Data items
◆ ◆ ◆ ◆

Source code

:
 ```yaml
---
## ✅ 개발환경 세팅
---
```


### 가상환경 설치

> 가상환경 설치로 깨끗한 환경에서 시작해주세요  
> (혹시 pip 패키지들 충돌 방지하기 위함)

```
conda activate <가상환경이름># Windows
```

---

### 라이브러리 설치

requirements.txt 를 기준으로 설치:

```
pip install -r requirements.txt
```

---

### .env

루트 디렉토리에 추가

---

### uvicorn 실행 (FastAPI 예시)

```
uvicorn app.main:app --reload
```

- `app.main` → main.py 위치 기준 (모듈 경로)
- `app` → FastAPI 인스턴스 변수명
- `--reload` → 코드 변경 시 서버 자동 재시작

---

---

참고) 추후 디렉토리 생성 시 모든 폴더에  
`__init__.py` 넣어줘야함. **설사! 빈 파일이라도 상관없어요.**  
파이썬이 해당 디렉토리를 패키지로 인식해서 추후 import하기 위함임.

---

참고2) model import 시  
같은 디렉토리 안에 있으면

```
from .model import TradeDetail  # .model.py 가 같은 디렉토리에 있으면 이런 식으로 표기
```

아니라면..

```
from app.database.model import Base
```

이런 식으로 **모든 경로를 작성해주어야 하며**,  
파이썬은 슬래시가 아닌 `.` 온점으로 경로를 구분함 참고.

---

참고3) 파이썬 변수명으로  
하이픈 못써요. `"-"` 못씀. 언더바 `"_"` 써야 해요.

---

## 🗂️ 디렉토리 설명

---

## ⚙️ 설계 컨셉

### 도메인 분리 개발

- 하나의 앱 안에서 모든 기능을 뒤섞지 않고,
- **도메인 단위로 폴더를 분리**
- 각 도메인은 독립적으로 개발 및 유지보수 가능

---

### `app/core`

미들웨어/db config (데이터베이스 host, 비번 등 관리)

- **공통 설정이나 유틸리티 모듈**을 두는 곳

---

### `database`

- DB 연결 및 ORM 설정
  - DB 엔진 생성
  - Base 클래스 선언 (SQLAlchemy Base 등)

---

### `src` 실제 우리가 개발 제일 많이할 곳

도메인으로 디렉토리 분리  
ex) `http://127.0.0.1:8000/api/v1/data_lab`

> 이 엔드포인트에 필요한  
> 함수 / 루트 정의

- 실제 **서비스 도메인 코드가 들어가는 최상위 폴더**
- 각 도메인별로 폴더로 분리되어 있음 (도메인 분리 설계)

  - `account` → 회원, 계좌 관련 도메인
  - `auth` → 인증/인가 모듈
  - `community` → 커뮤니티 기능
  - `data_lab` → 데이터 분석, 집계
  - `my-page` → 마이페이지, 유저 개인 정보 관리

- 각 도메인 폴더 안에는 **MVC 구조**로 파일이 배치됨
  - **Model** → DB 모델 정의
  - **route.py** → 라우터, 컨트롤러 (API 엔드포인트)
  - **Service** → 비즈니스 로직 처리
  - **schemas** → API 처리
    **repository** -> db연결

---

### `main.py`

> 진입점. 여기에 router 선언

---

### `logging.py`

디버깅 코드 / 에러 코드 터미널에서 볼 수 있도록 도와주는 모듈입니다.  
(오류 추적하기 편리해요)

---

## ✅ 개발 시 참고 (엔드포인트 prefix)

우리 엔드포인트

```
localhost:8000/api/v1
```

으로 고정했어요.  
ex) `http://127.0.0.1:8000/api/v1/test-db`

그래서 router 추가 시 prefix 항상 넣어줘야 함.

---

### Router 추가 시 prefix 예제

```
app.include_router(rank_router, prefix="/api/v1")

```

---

◆ ◆ ◆ ◆

#### [What the task requires]
All of the data above should be output exactly.

#### [Answer section]
Source code

:
 ```yaml
---
## ✅ 개발환경 세팅
---
```


### 가상환경 설치

> 가상환경 설치로 깨끗한 환경에서 시작해주세요  
> (혹시 pip 패키지들 충돌 방지하기 위함)

```
conda activate <가상환경이름># Windows
```

---

### 라이브러리 설치

requirements.txt 를 기준으로 설치:

```
pip install -r requirements.txt
```

---

### .env

루트 디렉토리에 추가

---

### uvicorn 실행 (FastAPI 예시)

```
uvicorn app.main:app --reload
```

- `app.main` → main.py 위치 기준 (모듈 경로)
- `app` → FastAPI 인스턴스 변수명
- `--reload` → 코드 변경 시 서버 자동 재시작

---

---

참고) 추후 디렉토리 생성 시 모든 폴더에  
`__init__.py` 넣어줘야함. **설사! 빈 파일이라도 상관없어요.**  
파이썬이 해당 디렉토리를 패키지로 인식해서 추후 import하기 위함임.

---

참고2) model import 시  
같은 디렉토리 안에 있으면

```
from .model import TradeDetail  # .model.py 가 같은 디렉토리에 있으면 이런 식으로 표기
```

아니라면..

```
from app.database.model import Base
```

이런 식으로 **모든 경로를 작성해주어야 하며**,  
파이썬은 슬래시가 아닌 `.` 온점으로 경로를 구분함 참고.

---

참고3) 파이썬 변수명으로  
하이픈 못써요. `"-"` 못씀. 언더바 `"_"` 써야 해요.

---

## 🗂️ 디렉토리 설명

---

## ⚙️ 설계 컨셉

### 도메인 분리 개발

- 하나의 앱 안에서 모든 기능을 뒤섞지 않고,
- **도메인 단위로 폴더를 분리**
- 각 도메인은 독립적으로 개발 및 유지보수 가능

---

### `app/core`

미들웨어/db config (데이터베이스 host, 비번 등 관리)

- **공통 설정이나 유틸리티 모듈**을 두는 곳

---

### `database`

- DB 연결 및 ORM 설정
  - DB 엔진 생성
  - Base 클래스 선언 (SQLAlchemy Base 등)

---

### `src` 실제 우리가 개발 제일 많이할 곳

도메인으로 디렉토리 분리  
ex) `http://127.0.0.1:8000/api/v1/data_lab`

> 이 엔드포인트에 필요한  
> 함수 / 루트 정의

- 실제 **서비스 도메인 코드가 들어가는 최상위 폴더**
- 각 도메인별로 폴더로 분리되어 있음 (도메인 분리 설계)

  - `account` → 회원, 계좌 관련 도메인
  - `auth` → 인증/인가 모듈
  - `community` → 커뮤니티 기능
  - `data_lab` → 데이터 분석, 집계
  - `my-page` → 마이페이지, 유저 개인 정보 관리

- 각 도메인 폴더 안에는 **MVC 구조**로 파일이 배치됨
  - **Model** → DB 모델 정의
  - **route.py** → 라우터, 컨트롤러 (API 엔드포인트)
  - **Service** → 비즈니스 로직 처리
  - **schemas** → API 처리
    **repository** -> db연결

---

### `main.py`

> 진입점. 여기에 router 선언

---

### `logging.py`

디버깅 코드 / 에러 코드 터미널에서 볼 수 있도록 도와주는 모듈입니다.  
(오류 추적하기 편리해요)

---

## ✅ 개발 시 참고 (엔드포인트 prefix)

우리 엔드포인트

```
localhost:8000/api/v1
```

으로 고정했어요.  
ex) `http://127.0.0.1:8000/api/v1/test-db`

그래서 router 추가 시 prefix 항상 넣어줘야 함.

---

### Router 추가 시 prefix 예제

```
app.include_router(rank_router, prefix="/api/v1")

```

---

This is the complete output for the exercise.